= Political socialization =

Psychological process

Political socialization is the process by which individuals internalize and develop their political values, ideas, attitudes, and perceptions via the agents of socialization. Political socialization occurs through processes of socialization that can be structured as primary and secondary socialization. Primary socialization agents include the family, whereas secondary socialization refers to agents outside the family. Agents such as family, education, media, and peers influence the most in establishing varying political lenses that frame one's perception of political values, ideas, and attitudes. These perceptions, in turn, shape and define individuals' definitions of who they are and how they should behave in the political and economic institutions in which they live. This learning process shapes perceptions that influence which norms, behaviors, values, opinions, morals, and priorities will ultimately shape their political ideology: it is a "study of the developmental processes by which people of all ages and adolescents acquire political cognition, attitudes, and behaviors." These agents expose individuals through varying degrees of influence, inducing them into the political culture and their orientations towards political objects. Throughout a lifetime, these experiences influence your political identity and shape your political outlook.

==Agents of socialization==
Agents of socialization, sometimes called institutions, work together to influence and shape people's political norms and values. In the case of political socialization, the most significant agents include, but are not limited to, families, media, education, and peers. Other agents include religion, the state, and community. These agents shape your understanding of politics by exposing you to political ideas, values, and behaviors.

===Family===
Across the decades, literature has heavily emphasized that the agent of the family is the most influential, with literature suggesting that family and the transmission of attitudes from parent to child are the most prominent agents of socialization. This claim has found especially strong support for the transmission of voting behaviour, partisanship and religious attitudes. Especially in contexts of high politization and homogeneity in political views, transmissions are argued to be higher. Literature examines how aspects of family structures and dynamics change the varying influence of the offspring's values as a function of the distribution of their parent's attitudes. Families perpetuate values that support political authorities and can heavily contribute to children's initial political ideological views, or party affiliations. Literature suggest that the transmission of intergenerational political attitudes shows a strong lineage concerning their parents and siblings. Families have an effect on "political knowledge, identification, efficacy, and participation", depending on variables such as "family demographics, life cycle, parenting style, parental level of political cynicism", interest and politization, and "frequency of political discussions", as well as the saliency of the issues that are being discussed.
- Parents: Earliest literature of the influence of parents suggests that the varying ways parents raise their children become a significant catalyst in influencing their political attitudes, and behaviour.
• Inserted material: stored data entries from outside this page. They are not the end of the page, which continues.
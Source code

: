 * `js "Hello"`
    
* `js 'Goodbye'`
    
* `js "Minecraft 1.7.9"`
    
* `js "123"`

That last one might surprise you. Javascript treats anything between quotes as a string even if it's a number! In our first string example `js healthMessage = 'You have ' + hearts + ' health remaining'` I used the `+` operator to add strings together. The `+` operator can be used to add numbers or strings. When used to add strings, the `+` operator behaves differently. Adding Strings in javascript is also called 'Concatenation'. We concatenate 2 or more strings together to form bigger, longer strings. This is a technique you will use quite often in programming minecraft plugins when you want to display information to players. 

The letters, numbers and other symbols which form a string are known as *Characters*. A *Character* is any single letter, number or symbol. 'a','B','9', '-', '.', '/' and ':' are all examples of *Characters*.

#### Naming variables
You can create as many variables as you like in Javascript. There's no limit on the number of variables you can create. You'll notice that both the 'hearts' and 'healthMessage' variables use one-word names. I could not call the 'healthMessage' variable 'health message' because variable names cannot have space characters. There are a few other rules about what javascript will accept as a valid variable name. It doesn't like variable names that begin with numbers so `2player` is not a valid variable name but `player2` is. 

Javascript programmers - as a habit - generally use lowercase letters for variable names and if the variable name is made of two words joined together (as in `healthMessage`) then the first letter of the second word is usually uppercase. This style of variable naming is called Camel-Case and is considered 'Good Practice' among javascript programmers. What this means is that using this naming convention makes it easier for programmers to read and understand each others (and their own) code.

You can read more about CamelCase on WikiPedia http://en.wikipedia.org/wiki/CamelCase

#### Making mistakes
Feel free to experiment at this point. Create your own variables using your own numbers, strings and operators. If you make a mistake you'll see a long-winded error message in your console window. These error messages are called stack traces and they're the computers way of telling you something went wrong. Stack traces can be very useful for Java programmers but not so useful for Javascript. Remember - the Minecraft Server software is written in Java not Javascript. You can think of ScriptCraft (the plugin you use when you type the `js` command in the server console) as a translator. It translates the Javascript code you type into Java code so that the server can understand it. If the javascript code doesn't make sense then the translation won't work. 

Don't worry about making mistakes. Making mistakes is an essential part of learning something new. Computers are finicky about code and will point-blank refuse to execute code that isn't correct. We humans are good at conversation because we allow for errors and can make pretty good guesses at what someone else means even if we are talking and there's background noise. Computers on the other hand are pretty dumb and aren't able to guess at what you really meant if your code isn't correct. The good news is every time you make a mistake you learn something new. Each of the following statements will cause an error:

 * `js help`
However, the initial view of parent-youth political socialisations studies of the simple inheritance of partisan views from parents to their children has been challenged by various studies, arguing that while the family still plays an important role in the political orientation of their offspring, the intensity is reduced over time and also taking other influential aspects into account. The most frequently found correlation of intergenerational transmission between parents and their children is partisanship and religious beliefs. What has been found is that especially salient and frequently discussed topics are more likely to transmit, and stronger transmissions occur in highly politicised households with homogenous views on political issues. It is further argued that the different methods of raising a child result in the child establishing formative values about all aspects of one's social life, such as religion and cultural traditions. . Especially the parenting style has been argued to be influential, with nurturant parenting resulting in more liberal views, and strict parenting promoting conservatism. This is argued to be due to a state-family heuristic, which assumes that complex phenomena such as politics and the state- society-relationship are understood from what we know from parent-child dynamics. In turn, suggesting that approaching social institutions in this context is vital as they bring a primary influence as opposed to economic or more formative organizations. Literature also suggest that prejudice influence from parents was found to be more influential towards political attitudes rather than economic and social stratification. Ultimately, literature has found it significant in studying the transmission of attitudes from parent to child as parents are generally more conservative, commonly associated with traditional attitudes and pushing towards continuity, opposite of their offspring.
- Siblings: The composition of the household in terms of the sex of the siblings has been argued to influence boys in becoming more or less conservative. What has been suggested is that for boys, having sisters influences them to develop more conservative views on gender roles and partisanship. This has been argued to be caused by a different approach to child raising and the division of household chores that varies in families depending if there are sons and daughters, or just sons. Therefore, if brothers do have sisters, they are less likely to be exposed to traditionally feminized household chores, wherefore they might adopt this view on gender roles and in turn also hold more traditional views in politics. Furthermore, literature suggests that children and adolescents are far more successfully socialized with cohort-centric attitudes with siblings close in age. Thus, this cohort-centric difference of multiple generations within the family with parents and siblings supports the idea that siblings who share the core agents of familial socialization develop coherent political attitudes. Linkage to the transmission of political attitudes via siblings include social trust and civic engagement.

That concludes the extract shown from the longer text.